### WORK TO COMPLETE
Only one span of the listing below should come back. It runs from the line with "- 트랜잭션 내에서 NOWAIT" through the line with "- 잠금 대상 레코드에 대한 예측이 어려움", and each of its lines must be reproduced exactly.

++++ MATERIAL PROVIDED

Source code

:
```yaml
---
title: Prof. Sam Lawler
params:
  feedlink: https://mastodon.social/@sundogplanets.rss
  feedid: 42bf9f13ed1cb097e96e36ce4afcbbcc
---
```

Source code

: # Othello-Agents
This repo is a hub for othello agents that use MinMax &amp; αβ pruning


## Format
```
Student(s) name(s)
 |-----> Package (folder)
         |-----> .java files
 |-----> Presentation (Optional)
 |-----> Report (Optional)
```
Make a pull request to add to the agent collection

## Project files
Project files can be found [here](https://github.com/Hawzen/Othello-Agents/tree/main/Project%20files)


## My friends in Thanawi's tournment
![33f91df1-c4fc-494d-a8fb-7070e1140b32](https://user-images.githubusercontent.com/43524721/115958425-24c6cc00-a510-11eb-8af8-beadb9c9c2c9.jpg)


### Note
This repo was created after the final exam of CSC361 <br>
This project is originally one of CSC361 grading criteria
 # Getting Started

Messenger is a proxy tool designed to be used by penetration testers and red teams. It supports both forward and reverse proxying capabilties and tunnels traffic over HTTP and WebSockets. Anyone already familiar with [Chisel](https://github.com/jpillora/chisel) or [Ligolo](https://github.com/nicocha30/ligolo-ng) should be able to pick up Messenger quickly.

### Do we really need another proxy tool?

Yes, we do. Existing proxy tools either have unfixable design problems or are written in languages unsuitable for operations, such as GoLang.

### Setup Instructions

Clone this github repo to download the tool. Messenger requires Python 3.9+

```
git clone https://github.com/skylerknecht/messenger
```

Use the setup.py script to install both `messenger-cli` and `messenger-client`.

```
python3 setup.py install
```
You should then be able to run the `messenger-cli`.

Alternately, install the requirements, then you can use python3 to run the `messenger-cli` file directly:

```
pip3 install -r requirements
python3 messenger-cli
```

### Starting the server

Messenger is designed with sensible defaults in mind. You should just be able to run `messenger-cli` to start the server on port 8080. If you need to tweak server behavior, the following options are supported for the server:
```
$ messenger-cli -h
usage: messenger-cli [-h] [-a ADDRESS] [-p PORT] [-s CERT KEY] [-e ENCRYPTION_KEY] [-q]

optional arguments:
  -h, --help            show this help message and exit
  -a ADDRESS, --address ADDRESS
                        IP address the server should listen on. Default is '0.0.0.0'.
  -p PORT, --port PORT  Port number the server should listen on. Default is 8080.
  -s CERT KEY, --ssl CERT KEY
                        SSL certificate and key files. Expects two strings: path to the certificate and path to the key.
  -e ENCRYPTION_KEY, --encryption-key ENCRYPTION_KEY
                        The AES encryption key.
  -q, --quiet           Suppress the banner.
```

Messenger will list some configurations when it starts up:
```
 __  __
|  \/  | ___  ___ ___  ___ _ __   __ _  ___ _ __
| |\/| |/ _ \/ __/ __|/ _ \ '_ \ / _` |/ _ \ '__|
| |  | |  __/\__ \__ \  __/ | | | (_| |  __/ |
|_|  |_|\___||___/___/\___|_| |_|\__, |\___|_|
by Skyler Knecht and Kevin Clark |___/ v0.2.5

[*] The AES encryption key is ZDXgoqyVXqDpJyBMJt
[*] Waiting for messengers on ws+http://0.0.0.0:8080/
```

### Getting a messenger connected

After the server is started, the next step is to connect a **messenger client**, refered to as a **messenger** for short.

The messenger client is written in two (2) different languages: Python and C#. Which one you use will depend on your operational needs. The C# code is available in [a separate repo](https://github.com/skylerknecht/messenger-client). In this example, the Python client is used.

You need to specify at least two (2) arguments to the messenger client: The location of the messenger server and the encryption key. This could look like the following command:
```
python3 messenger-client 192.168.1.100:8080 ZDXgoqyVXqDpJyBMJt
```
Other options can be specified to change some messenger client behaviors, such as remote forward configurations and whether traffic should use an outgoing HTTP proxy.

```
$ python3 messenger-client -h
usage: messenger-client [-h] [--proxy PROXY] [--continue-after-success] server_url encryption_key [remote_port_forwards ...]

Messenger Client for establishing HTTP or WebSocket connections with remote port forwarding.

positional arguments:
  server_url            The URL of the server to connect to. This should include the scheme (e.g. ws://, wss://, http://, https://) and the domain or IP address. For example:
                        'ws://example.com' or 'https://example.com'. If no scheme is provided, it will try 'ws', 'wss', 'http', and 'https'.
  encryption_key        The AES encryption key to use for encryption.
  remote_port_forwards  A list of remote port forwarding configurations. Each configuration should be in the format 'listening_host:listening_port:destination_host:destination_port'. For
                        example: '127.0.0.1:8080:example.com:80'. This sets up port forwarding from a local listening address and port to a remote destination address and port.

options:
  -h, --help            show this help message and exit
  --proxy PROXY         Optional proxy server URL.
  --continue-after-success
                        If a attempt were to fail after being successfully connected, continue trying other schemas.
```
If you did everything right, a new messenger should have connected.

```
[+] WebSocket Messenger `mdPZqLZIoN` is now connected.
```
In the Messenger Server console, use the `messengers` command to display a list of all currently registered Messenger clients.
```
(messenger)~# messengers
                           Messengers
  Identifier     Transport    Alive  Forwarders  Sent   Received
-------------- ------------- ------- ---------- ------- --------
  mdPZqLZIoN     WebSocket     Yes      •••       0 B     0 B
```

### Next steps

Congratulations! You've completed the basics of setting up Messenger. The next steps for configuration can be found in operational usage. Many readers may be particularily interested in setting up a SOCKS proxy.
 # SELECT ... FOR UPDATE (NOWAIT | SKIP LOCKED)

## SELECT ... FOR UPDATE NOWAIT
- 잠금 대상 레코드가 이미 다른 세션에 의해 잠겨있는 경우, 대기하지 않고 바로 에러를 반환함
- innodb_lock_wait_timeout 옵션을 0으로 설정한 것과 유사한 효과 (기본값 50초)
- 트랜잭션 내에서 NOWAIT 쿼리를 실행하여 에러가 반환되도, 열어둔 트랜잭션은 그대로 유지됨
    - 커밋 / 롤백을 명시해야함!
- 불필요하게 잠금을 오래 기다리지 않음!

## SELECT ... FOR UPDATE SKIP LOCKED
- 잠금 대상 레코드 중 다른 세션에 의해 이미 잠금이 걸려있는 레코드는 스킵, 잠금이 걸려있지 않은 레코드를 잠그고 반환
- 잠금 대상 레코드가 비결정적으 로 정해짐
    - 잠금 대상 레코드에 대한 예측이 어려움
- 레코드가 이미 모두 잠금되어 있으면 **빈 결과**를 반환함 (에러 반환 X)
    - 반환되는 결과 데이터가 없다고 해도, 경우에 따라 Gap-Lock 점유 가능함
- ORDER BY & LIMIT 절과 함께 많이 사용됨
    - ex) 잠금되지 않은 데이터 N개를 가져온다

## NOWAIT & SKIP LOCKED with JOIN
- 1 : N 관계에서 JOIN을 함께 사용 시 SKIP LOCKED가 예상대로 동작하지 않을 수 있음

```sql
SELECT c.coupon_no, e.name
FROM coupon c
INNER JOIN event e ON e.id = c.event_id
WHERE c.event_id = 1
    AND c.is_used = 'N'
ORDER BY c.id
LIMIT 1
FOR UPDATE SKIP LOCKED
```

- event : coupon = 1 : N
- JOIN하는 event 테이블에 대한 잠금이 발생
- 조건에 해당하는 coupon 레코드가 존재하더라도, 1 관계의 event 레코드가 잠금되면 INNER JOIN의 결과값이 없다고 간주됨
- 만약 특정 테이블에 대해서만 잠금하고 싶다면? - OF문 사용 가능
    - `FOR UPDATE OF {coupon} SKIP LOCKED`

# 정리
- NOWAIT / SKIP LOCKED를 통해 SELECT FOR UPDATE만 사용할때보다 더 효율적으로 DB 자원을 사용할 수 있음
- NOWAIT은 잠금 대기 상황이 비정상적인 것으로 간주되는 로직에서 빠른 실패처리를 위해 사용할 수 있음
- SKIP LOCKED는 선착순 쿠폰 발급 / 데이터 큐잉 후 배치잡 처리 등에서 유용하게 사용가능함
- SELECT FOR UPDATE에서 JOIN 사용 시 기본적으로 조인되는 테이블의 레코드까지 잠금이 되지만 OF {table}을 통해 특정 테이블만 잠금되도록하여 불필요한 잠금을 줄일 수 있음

++++++++

### SOLUTION TO THIS TASK
- 트랜잭션 내에서 NOWAIT 쿼리를 실행하여 에러가 반환되도, 열어둔 트랜잭션은 그대로 유지됨
    - 커밋 / 롤백을 명시해야함!
- 불필요하게 잠금을 오래 기다리지 않음!

## SELECT ... FOR UPDATE SKIP LOCKED
- 잠금 대상 레코드 중 다른 세션에 의해 이미 잠금이 걸려있는 레코드는 스킵, 잠금이 걸려있지 않은 레코드를 잠그고 반환
- 잠금 대상 레코드가 비결정적으 로 정해짐
    - 잠금 대상 레코드에 대한 예측이 어려움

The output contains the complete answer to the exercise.